According to Schwartz, the time to introduce the subject of sex is when a child wants to know what their "peepee" is. By talking to your children in a developmentally appropriate way, you remove the taint of taboo, she says.
Experts recommend that you consider buying a children's book on sexuality to guide you through the tougher topics, and when possible broach a sex-related subject in terms of a TV show or movie you and your child have seen, or a book he or she has read.

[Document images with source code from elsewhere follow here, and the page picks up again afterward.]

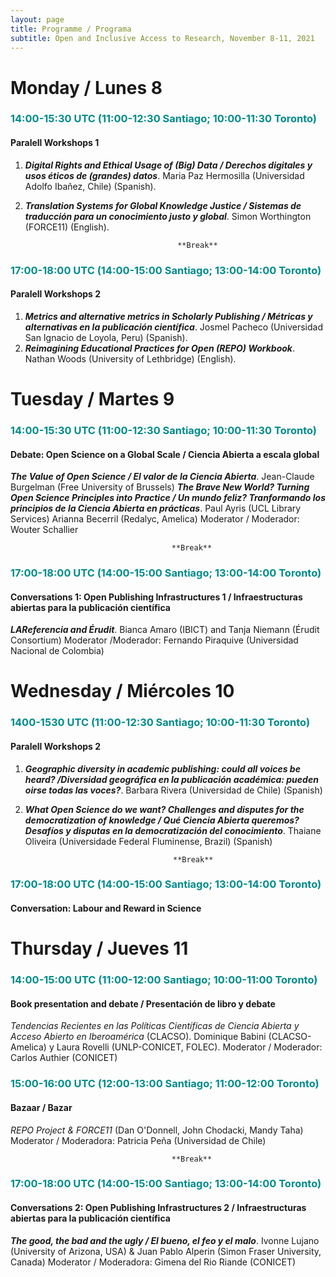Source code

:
 ```yaml
---
layout: page
title: Programme / Programa
subtitle: Open and Inclusive Access to Research, November 8-11, 2021
---
```

# Monday / Lunes 8
### <span style="color: DarkCyan;">14:00-15:30 UTC (11:00-12:30 Santiago; 10:00-11:30 Toronto)</span>
#### Paralell Workshops 1

1. ***Digital Rights and Ethical Usage of (Big) Data / Derechos digitales y usos éticos de (grandes) datos***. Maria Paz Hermosilla (Universidad Adolfo Ibañez, Chile) (Spanish).           
2. ***Translation Systems for Global Knowledge Justice / Sistemas de traducción para un conocimiento justo y  global***. Simon Worthington (FORCE11) (English). 

                                         **Break**

### <span style="color: DarkCyan;">17:00-18:00 UTC (14:00-15:00 Santiago; 13:00-14:00 Toronto)</span>
#### Paralell Workshops 2

1. ***Metrics and alternative metrics in Scholarly Publishing / Métricas y alternativas en la publicación científica***. Josmel Pacheco (Universidad San Ignacio de Loyola, Peru) (Spanish).
2. ***Reimagining Educational Practices for Open (REPO) Workbook***. Nathan Woods (University of Lethbridge) (English).



# Tuesday / Martes 9 
### <span style="color: DarkCyan;">14:00-15:30 UTC (11:00-12:30 Santiago; 10:00-11:30 Toronto)</span>
#### Debate: Open Science on a Global Scale / Ciencia Abierta a escala global 

***The Value of Open Science / El valor de la Ciencia Abierta***. Jean-Claude Burgelman (Free University of Brussels)
***The Brave New World? Turning Open Science Principles into Practice / Un mundo feliz? Tranformando los principios de la Ciencia Abierta en prácticas***. Paul Ayris (UCL Library Services)
Arianna Becerril (Redalyc, Amelica)
Moderator / Moderador: Wouter Schallier

                                        **Break**

### <span style="color: DarkCyan;">17:00-18:00 UTC (14:00-15:00 Santiago; 13:00-14:00 Toronto)</span>
#### Conversations 1: Open Publishing Infrastructures 1 / Infraestructuras abiertas para la publicación científica 

***LAReferencia and Érudit***. Bianca Amaro (IBICT) and Tanja Niemann (Érudit Consortium)
Moderator /Moderador: Fernando Piraquive (Universidad Nacional de Colombia)



# Wednesday / Miércoles 10 
### <span style="color: DarkCyan;">1400-1530 UTC (11:00-12:30 Santiago; 10:00-11:30 Toronto)</span>
#### Paralell Workshops 2
1. ***Geographic diversity in academic publishing: could all voices be heard? /Diversidad geográfica en la publicación académica: pueden oirse todas las voces?***. Barbara Rivera (Universidad de Chile) (Spanish)
2. ***What Open Science do we want? Challenges and disputes for the democratization of knowledge / Qué Ciencia Abierta queremos? Desafíos y disputas en la democratización del conocimiento***. Thaiane Oliveira (Universidade Federal Fluminense, Brazil) (Spanish)  

                                        **Break**

### <span style="color: DarkCyan;">17:00-18:00 UTC (14:00-15:00 Santiago; 13:00-14:00 Toronto)</span>
#### Conversation: Labour and Reward in Science


# Thursday / Jueves 11 
### <span style="color: DarkCyan;">14:00-15:00 UTC (11:00-12:00 Santiago; 10:00-11:00 Toronto)</span>
#### Book presentation and debate / Presentación de libro y debate 

_Tendencias Recientes en las Políticas Científicas de Ciencia Abierta y Acceso Abierto en Iberoamérica_ (CLACSO). Dominique Babini (CLACSO-Amelica) y Laura Rovelli (UNLP-CONICET, FOLEC).
Moderator / Moderador: Carlos Authier (CONICET)

### <span style="color: DarkCyan;">15:00-16:00 UTC (12:00-13:00 Santiago; 11:00-12:00 Toronto)</span>
#### Bazaar / Bazar

_REPO Project & FORCE11_ (Dan O'Donnell, John Chodacki, Mandy Taha)
Moderator / Moderadora: Patricia Peña (Universidad de Chile)

                                        **Break**

### <span style="color: DarkCyan;">17:00-18:00 UTC (14:00-15:00 Santiago; 13:00-14:00 Toronto)</span>
#### Conversations 2: Open Publishing Infrastructures 2 / Infraestructuras abiertas para la publicación científica 

***The good, the bad and the ugly / El bueno, el feo y el malo***. Ivonne Lujano (University of Arizona, USA) & Juan Pablo Alperin (Simon Fraser University, Canada)
Moderator / Moderadora: Gimena del Rio Riande (CONICET)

The goal is to inform and protect your children while making them feel good — not ashamed — of their bodies. Teach young kids about topics like:
- Privacy. Children need to understand from the time that they're very young that no one is allowed to touch their private parts unless Mommy or Daddy says it's OK (at the doctor's, for example), and that the child should tell a trusted adult about any such touching. Kids sometimes play doctor, or "I'll-show-you-mine-if-you-show-me-yours" — that's common because children are naturally curious about each other's bodies — but let them know in a gentle way, directs Westheimer, that other forms of play are better because they respect everyone's privacy.
- Safe Surfing. Kids have to know that when they surf the Internet, they shouldn't "talk" to someone unknown to them any more than they would if a stranger approached them on the street.
Beyond talking the talk, you can take action to limit your young child's exposure to inappropriate sexual messages. Take these steps for starters:
- Monitor the television shows and movies your kids watch so they don't become overstimulated and desensitized to sexual acts; keep any erotic tapes, magazines and books out of little ones' reach; and call your cable company about locking out channels unsuitable for youngsters.
- Go to GetNetWise.com or safekids.com for information and filtering software to help block children's exposure to inappropriate Internet materials.